→ DESCRIPTION OF THE TASK:
Report each line of the entries that includes "blob" by copying it.
------ SOURCE DATA
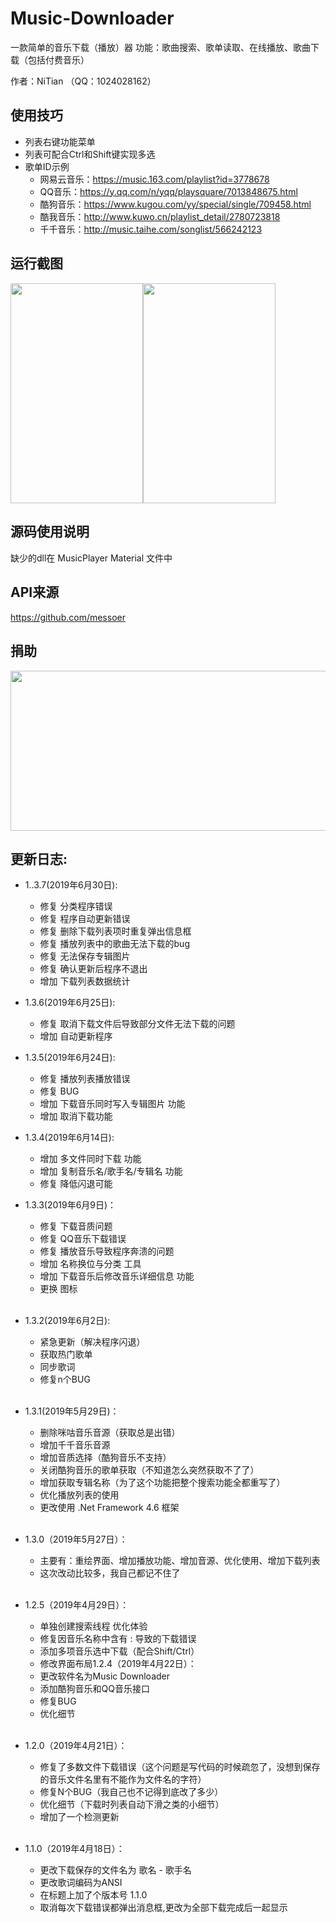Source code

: # Music-Downloader
一款简单的音乐下载（播放）器
功能：歌曲搜索、歌单读取、在线播放、歌曲下载（包括付费音乐）

作者：NiTian （QQ：1024028162）
## 使用技巧 
* 列表右键功能菜单
* 列表可配合Ctrl和Shift键实现多选
* 歌单ID示例
   * 网易云音乐：https://music.163.com/playlist?id=3778678
   * QQ音乐：https://y.qq.com/n/yqq/playsquare/7013848675.html
   * 酷狗音乐：https://www.kugou.com/yy/special/single/709458.html
   * 酷我音乐：http://www.kuwo.cn/playlist_detail/2780723818
   * 千千音乐：http://music.taihe.com/songlist/566242123
## 运行截图
<img src="https://github.com/NiTian1207/Music-Downloader/blob/master/MusicPlayer%20Material/%E6%88%AA%E5%9B%BE1.png" width="212" height="352.5‬"><img src="https://github.com/NiTian1207/Music-Downloader/blob/master/MusicPlayer%20Material/%E6%88%AA%E5%9B%BE2.png" width="212" height="352.5‬">

## 源码使用说明
缺少的dll在 MusicPlayer Material 文件中

## API来源
https://github.com/messoer

## 捐助
<img src="https://github.com/NiTian1207/Music-Downloader/blob/master/MusicPlayer%20Material/%E6%8D%90%E5%8A%A9.png" width="512" height="256">

## 更新日志: 
   * 1..3.7(2019年6月30日):
      * 修复 分类程序错误
	  * 修复 程序自动更新错误
	  * 修复 删除下载列表项时重复弹出信息框
	  * 修复 播放列表中的歌曲无法下载的bug
	  * 修复 无法保存专辑图片
	  * 修复 确认更新后程序不退出
	  * 增加 下载列表数据统计
	  
   * 1.3.6(2019年6月25日):
      * 修复 取消下载文件后导致部分文件无法下载的问题
      * 增加 自动更新程序
	  
   * 1.3.5(2019年6月24日):
      * 修复 播放列表播放错误
      * 修复 BUG
      * 增加 下载音乐同时写入专辑图片 功能
      * 增加 取消下载功能
      
   * 1.3.4(2019年6月14日):
      * 增加 多文件同时下载 功能
      * 增加 复制音乐名/歌手名/专辑名 功能
      * 修复 降低闪退可能
   
   * 1.3.3(2019年6月9日)：
      * 修复 下载音质问题
      * 修复 QQ音乐下载错误
      * 修复 播放音乐导致程序奔溃的问题
      * 增加 名称换位与分类 工具
      * 增加 下载音乐后修改音乐详细信息 功能
      * 更换 图标
      <br/>
   * 1.3.2(2019年6月2日):
      * 紧急更新（解决程序闪退）
      * 获取热门歌单
      * 同步歌词
      * 修复n个BUG
      <br/>
   * 1.3.1(2019年5月29日)：
      * 删除咪咕音乐音源（获取总是出错）
      * 增加千千音乐音源
      * 增加音质选择（酷狗音乐不支持）
      * 关闭酷狗音乐的歌单获取（不知道怎么突然获取不了了）
      * 增加获取专辑名称（为了这个功能把整个搜索功能全都重写了）
      * 优化播放列表的使用
      * 更改使用 .Net Framework 4.6 框架
      <br/>
   * 1.3.0（2019年5月27日）：
      * 主要有：重绘界面、增加播放功能、增加音源、优化使用、增加下载列表
      * 这次改动比较多，我自己都记不住了
      <br/>
   * 1.2.5（2019年4月29日）：
      * 单独创建搜索线程 优化体验
      * 修复因音乐名称中含有 : 导致的下载错误
      * 添加多项音乐选中下载（配合Shift/Ctrl）
      * 修改界面布局1.2.4（2019年4月22日）：
      * 更改软件名为Music Downloader
      * 添加酷狗音乐和QQ音乐接口
      * 修复BUG
      * 优化细节
      <br/>
   * 1.2.0（2019年4月21日）：
      * 修复了多数文件下载错误（这个问题是写代码的时候疏忽了，没想到保存的音乐文件名里有不能作为文件名的字符）
      * 修复N个BUG（我自己也不记得到底改了多少）
      * 优化细节（下载时列表自动下滑之类的小细节）
      * 增加了一个检测更新
      <br/>
   * 1.1.0（2019年4月18日）：
      * 更改下载保存的文件名为 歌名 - 歌手名
      * 更改歌词编码为ANSI
      * 在标题上加了个版本号 1.1.0
      * 取消每次下载错误都弹出消息框,更改为全部下载完成后一起显示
------------
→ EXPECTED ANSWER:
<img src="https://github.com/NiTian1207/Music-Downloader/blob/master/MusicPlayer%20Material/%E6%88%AA%E5%9B%BE1.png" width="212" height="352.5‬"><img src="https://github.com/NiTian1207/Music-Downloader/blob/master/MusicPlayer%20Material/%E6%88%AA%E5%9B%BE2.png" width="212" height="352.5‬">
<img src="https://github.com/NiTian1207/Music-Downloader/blob/master/MusicPlayer%20Material/%E6%8D%90%E5%8A%A9.png" width="512" height="256">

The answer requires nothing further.